27 Gennaio 2026 – “Non possiamo rassegnarci alla logica della morte in cui la speranza prende forma della disperazione con le conseguenze tragiche che ben conosciamo e alle quali non potremo mai abituarci”. Così il card. Zuppi, presidente della Cei, ieri nel suo intervento introduttivo del Consiglio episcopale permanente a proposito dell’ennesimo naufragio nel Mediterraneo.
Sebbene anche quelle dei giorni scorsi sembrino vicende “ormai archiviate e non più al centro del dibattito nei tavoli istituzionali”, nella logica della non rassegnazione, da Agrigento, una delle diocesi italiane più coinvolte in queste tristi circostanze, arriva un appello firmato dal direttore dell’Ufficio Migrantes, don Aldo Sciabbarrasi.

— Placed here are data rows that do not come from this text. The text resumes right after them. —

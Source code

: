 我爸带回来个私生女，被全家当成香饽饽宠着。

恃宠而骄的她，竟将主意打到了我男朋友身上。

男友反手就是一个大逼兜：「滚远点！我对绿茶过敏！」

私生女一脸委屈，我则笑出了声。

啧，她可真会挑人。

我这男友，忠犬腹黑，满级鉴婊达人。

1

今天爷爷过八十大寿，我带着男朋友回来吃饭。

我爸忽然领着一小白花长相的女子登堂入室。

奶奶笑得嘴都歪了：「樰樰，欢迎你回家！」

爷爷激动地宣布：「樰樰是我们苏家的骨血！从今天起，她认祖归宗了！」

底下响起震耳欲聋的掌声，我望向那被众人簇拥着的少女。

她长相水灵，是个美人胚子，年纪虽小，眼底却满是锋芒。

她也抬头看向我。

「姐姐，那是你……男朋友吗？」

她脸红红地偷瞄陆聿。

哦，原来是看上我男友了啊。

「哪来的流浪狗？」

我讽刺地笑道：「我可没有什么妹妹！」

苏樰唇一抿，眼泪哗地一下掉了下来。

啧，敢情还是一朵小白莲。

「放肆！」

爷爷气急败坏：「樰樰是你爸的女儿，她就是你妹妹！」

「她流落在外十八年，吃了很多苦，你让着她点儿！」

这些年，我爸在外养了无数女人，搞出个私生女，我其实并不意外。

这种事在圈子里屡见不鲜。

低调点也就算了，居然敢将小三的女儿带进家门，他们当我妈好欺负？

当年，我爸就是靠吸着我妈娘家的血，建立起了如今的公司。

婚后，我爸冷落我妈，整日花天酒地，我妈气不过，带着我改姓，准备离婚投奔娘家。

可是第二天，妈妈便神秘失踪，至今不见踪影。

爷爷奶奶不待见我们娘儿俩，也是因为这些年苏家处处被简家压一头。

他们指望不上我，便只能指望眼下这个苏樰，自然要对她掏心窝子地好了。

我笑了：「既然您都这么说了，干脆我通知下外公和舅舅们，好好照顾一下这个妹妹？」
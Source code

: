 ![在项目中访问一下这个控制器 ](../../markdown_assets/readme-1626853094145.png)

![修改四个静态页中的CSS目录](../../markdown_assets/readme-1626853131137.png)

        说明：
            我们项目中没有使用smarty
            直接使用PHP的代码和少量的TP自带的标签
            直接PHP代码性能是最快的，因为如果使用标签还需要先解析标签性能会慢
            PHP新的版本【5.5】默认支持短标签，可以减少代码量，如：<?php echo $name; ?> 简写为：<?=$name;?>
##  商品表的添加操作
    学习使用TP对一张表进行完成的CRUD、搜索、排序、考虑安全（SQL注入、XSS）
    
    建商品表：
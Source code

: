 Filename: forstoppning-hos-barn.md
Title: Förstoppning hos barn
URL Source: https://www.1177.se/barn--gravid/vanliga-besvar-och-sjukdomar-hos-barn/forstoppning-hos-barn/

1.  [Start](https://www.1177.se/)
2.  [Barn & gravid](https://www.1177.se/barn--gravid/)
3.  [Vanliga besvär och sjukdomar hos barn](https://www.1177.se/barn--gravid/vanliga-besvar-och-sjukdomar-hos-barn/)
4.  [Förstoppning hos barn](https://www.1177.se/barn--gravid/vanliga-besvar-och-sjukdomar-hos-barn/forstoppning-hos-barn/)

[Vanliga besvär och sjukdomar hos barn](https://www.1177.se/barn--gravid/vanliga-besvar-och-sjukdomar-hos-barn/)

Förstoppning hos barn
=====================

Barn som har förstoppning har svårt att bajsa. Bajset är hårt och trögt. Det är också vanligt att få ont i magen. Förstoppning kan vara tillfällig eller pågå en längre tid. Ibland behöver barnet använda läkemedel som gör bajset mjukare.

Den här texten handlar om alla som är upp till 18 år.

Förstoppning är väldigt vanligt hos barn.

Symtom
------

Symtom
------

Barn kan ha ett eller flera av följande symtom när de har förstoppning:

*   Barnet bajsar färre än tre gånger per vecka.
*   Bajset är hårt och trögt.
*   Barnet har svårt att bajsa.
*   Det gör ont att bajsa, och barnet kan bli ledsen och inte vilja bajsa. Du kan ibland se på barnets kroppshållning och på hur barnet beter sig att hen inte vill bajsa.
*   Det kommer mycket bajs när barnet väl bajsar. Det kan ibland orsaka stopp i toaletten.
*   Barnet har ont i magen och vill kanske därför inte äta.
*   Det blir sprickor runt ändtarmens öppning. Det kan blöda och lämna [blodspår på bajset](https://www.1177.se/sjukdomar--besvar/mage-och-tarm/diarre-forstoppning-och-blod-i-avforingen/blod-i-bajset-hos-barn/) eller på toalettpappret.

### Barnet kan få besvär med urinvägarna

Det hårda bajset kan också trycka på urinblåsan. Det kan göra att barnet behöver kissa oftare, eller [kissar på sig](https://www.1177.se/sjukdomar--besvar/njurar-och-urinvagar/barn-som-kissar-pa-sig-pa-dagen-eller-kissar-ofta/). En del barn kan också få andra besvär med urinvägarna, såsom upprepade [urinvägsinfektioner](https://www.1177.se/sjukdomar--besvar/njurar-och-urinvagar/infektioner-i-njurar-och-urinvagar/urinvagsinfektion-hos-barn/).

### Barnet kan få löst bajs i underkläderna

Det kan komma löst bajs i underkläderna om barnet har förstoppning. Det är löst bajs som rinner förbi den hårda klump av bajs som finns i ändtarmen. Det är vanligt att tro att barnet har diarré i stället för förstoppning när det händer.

L’appello è rivolto a tutti coloro che, in questo periodo stanno discutendo nelle sedi istituzionali di come fornire supporto e risorse economiche alle famiglie sfollate e ai tanti commercianti in grave difficoltà a causa del ciclone Harry: “Vi chiedo di non dimenticare anche i nostri fratelli e sorelle, i bambini che continuano a morire in mare a causa delle tempeste e del vento. È necessario mettere tutti sullo stesso piano di attenzione e di aiuto. Così come si cercano soluzioni per le famiglie che hanno perso case, attività commerciali, strade e certezze a causa del ciclone Harry, allo stesso modo dobbiamo trovare soluzioni affinché nessuno muoia più in mare solo perché cerca una vita migliore. Cercare felicità e serenità è un diritto di ogni essere umano”.
Don Sciabbarrasi termina il suo appello con “un sincero ringraziamento va a chi, ogni giorno, compie enormi sforzi per salvare quante più vite possibile”.